◆ LISTED ENTRIES ◆
%%

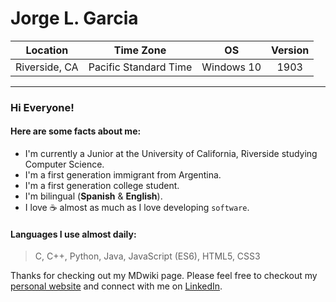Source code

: # Jorge L. Garcia
| Location              | Time Zone             | OS                    |Version                |
|:---------------------:|:---------------------:|:---------------------:|:---------------------:|
| Riverside, CA         | Pacific Standard Time | Windows 10            | 1903                  |
---
### Hi Everyone!
#### Here are some facts about me:
* I'm currently a Junior at the University of California, Riverside studying Computer Science. 
* I'm a first generation immigrant from Argentina.
* I'm a first generation college student.
* I'm bilingual (**Spanish** & **English**).
* I love ☕️ almost as much as I love developing `software`.

#### Languages I use almost daily:
> C, C++, Python, Java, JavaScript (ES6), HTML5, CSS3

Thanks for checking out my MDwiki page. 
Please feel free to checkout my [personal website](https://jorgegarcia.co "Jorge L. Garcia") and connect with me on [LinkedIn](https://www.linkedin.com/in/jorge-garcia-7217b3110/).
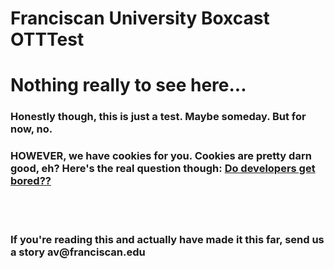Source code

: # Franciscan University Boxcast OTTTest

<h1>Nothing really to see here...</h1>
<h3>Honestly though, this is just a test. Maybe someday. But for now, no.</h3>
<h3>HOWEVER, we have cookies for you. Cookies are pretty darn good, eh? Here's the real question though: <a href="https://www.youtube.com/watch?v=Ye8mB6VsUHw">Do developers get bored??</a></h3>
<br><br><h3>If you're reading this and actually have made it this far, send us a story av@franciscan.edu</h3>
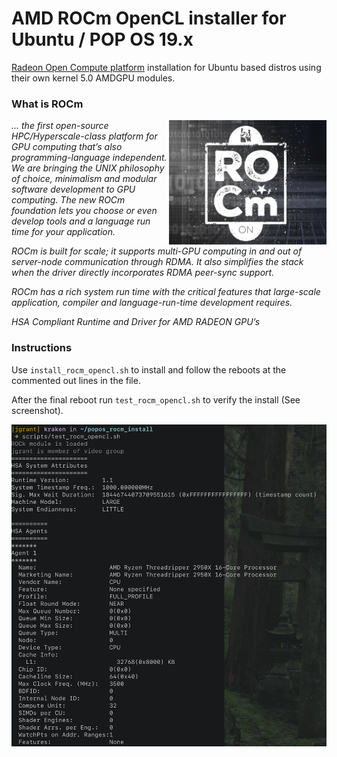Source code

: # AMD ROCm OpenCL installer for Ubuntu / POP OS 19.x

[Radeon Open Compute platform](https://rocm.github.io) installation for Ubuntu based distros using their own kernel 5.0 AMDGPU modules.

### What is ROCm

<img src="img/rocm.png" alt="ROCm Logo" align="right" width="50%"/>

_... the first open-source HPC/Hyperscale-class platform for GPU computing that’s also programming-language independent. We are bringing the UNIX philosophy of choice, minimalism and modular software development to GPU computing. The new ROCm foundation lets you choose or even develop tools and a language run time for your application._

_ROCm is built for scale; it supports multi-GPU computing in and out of server-node communication through RDMA. It also simplifies the stack when the driver directly incorporates RDMA peer-sync support._

_ROCm has a rich system run time with the critical features that large-scale application, compiler and language-run-time development requires._

_HSA Compliant Runtime and Driver for AMD RADEON GPU’s_

### Instructions

Use `install_rocm_opencl.sh` to install and follow the reboots at the commented out lines in the file.

After the final reboot run `test_rocm_opencl.sh` to verify the install (See screenshot).

![ROCm Screenshot](img/ss.png)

%%

◆ TASK STATEMENT ◆
If a picture appears among the records, leave it out, and otherwise reproduce exactly every line from the first line through the one with "<h3>HOWEVER, we have", both included.

◆ TASK OUTPUT ◆
Source code

: # Jorge L. Garcia
| Location              | Time Zone             | OS                    |Version                |
|:---------------------:|:---------------------:|:---------------------:|:---------------------:|
| Riverside, CA         | Pacific Standard Time | Windows 10            | 1903                  |
---
### Hi Everyone!
#### Here are some facts about me:
* I'm currently a Junior at the University of California, Riverside studying Computer Science. 
* I'm a first generation immigrant from Argentina.
* I'm a first generation college student.
* I'm bilingual (**Spanish** & **English**).
* I love ☕️ almost as much as I love developing `software`.

#### Languages I use almost daily:
> C, C++, Python, Java, JavaScript (ES6), HTML5, CSS3

Thanks for checking out my MDwiki page. 
Please feel free to checkout my [personal website](https://jorgegarcia.co "Jorge L. Garcia") and connect with me on [LinkedIn](https://www.linkedin.com/in/jorge-garcia-7217b3110/).
Source code

: # Franciscan University Boxcast OTTTest

<h1>Nothing really to see here...</h1>
<h3>Honestly though, this is just a test. Maybe someday. But for now, no.</h3>
<h3>HOWEVER, we have cookies for you. Cookies are pretty darn good, eh? Here's the real question though: <a href="https://www.youtube.com/watch?v=Ye8mB6VsUHw">Do developers get bored??</a></h3>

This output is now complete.